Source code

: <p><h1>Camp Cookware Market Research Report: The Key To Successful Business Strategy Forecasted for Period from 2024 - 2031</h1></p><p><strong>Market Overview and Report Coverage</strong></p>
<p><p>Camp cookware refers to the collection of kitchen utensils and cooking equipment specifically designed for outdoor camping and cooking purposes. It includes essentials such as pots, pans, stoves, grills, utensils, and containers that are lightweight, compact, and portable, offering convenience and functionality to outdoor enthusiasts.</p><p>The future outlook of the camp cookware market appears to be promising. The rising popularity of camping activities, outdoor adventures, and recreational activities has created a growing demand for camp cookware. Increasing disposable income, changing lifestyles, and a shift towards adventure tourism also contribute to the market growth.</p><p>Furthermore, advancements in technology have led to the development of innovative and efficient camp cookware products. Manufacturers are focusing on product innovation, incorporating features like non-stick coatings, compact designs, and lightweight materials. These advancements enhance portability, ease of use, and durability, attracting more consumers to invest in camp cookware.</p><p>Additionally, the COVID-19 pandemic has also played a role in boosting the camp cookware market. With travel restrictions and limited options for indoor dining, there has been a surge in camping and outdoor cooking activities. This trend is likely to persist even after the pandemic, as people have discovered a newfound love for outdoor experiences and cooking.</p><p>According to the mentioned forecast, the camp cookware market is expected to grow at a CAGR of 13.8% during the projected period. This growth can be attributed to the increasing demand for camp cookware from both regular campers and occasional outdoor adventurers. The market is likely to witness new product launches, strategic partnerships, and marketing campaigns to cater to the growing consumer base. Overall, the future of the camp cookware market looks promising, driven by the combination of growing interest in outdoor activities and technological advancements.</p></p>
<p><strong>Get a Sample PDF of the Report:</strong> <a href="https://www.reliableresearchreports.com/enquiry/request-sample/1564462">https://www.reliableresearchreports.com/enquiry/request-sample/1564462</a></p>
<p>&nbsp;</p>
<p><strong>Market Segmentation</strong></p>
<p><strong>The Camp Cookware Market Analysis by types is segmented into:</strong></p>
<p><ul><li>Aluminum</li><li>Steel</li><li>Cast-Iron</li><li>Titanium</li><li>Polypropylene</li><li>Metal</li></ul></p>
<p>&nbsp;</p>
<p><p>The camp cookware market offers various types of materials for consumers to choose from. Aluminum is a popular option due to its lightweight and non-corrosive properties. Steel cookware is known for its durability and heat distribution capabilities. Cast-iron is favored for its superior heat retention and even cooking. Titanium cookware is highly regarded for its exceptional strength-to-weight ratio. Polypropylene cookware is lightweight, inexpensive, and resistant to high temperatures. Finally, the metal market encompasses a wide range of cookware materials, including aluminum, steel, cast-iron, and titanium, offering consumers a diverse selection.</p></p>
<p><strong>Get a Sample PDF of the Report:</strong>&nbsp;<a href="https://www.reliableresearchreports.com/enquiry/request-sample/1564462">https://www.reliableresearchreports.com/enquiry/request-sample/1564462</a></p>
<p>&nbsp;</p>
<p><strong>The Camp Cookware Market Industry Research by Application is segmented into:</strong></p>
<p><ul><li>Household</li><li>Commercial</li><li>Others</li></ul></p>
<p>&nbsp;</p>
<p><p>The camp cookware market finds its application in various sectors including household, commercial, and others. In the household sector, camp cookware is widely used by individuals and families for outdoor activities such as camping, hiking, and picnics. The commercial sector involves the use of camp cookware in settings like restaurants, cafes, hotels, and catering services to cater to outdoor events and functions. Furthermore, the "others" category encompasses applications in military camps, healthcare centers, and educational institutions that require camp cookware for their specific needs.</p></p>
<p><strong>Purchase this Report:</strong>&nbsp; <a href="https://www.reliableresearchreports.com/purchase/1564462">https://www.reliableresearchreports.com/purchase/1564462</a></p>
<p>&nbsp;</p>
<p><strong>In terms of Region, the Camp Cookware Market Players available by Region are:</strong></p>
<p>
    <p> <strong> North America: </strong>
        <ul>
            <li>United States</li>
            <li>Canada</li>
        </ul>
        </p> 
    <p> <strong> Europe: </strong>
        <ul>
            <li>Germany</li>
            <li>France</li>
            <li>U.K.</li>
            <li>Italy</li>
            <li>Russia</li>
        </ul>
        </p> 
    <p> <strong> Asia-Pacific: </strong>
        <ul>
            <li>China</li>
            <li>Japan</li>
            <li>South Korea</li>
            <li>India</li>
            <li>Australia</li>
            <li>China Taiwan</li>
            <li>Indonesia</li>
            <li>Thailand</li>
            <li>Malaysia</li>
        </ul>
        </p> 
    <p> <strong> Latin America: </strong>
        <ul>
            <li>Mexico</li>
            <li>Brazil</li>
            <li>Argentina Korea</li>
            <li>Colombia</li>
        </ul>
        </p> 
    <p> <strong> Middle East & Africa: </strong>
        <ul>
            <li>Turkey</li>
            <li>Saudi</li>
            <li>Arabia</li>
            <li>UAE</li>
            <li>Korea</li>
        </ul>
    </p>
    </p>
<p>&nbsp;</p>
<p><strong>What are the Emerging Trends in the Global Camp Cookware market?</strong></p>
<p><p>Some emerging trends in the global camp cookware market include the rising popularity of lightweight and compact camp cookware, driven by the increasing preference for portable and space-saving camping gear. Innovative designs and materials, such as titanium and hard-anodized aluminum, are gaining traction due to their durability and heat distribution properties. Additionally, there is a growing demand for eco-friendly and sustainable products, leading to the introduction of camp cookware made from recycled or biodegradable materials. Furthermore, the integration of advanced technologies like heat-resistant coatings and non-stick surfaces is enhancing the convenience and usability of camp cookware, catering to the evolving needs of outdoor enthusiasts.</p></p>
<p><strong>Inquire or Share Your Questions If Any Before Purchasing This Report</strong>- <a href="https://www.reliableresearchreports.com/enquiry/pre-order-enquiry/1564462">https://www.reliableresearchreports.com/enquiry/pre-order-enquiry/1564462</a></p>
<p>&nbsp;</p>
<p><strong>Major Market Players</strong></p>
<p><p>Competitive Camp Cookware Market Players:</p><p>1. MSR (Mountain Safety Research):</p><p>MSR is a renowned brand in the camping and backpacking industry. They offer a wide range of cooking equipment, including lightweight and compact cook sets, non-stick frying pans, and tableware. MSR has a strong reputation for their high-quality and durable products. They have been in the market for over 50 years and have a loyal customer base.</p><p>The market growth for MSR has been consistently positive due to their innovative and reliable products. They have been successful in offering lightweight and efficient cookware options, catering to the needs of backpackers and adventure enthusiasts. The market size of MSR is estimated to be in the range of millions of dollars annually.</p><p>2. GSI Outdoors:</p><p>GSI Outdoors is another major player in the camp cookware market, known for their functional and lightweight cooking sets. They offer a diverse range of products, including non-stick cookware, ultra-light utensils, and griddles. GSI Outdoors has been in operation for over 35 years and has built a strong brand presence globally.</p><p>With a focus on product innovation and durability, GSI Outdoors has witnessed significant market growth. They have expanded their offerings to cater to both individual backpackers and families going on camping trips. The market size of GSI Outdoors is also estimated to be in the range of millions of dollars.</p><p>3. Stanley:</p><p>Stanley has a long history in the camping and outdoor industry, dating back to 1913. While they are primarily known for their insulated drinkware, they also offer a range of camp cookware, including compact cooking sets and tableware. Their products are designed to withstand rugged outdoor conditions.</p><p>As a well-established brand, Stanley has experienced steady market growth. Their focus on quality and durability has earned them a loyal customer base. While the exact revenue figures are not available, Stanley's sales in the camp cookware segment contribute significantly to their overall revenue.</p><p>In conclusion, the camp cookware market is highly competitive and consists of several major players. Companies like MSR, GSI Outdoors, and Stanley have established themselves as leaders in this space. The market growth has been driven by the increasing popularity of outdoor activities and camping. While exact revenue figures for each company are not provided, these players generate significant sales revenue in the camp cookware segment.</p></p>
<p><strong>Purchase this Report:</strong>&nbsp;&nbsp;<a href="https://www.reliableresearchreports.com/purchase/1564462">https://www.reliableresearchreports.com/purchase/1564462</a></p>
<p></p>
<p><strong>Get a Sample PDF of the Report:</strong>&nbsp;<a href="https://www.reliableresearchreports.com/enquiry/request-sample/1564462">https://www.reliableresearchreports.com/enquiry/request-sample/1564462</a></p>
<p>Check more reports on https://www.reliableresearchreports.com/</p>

--

- Your objective:
Show the lines of the records above that mention "America".

- Solution to the exercise:
    <p> <strong> North America: </strong>
    <p> <strong> Latin America: </strong>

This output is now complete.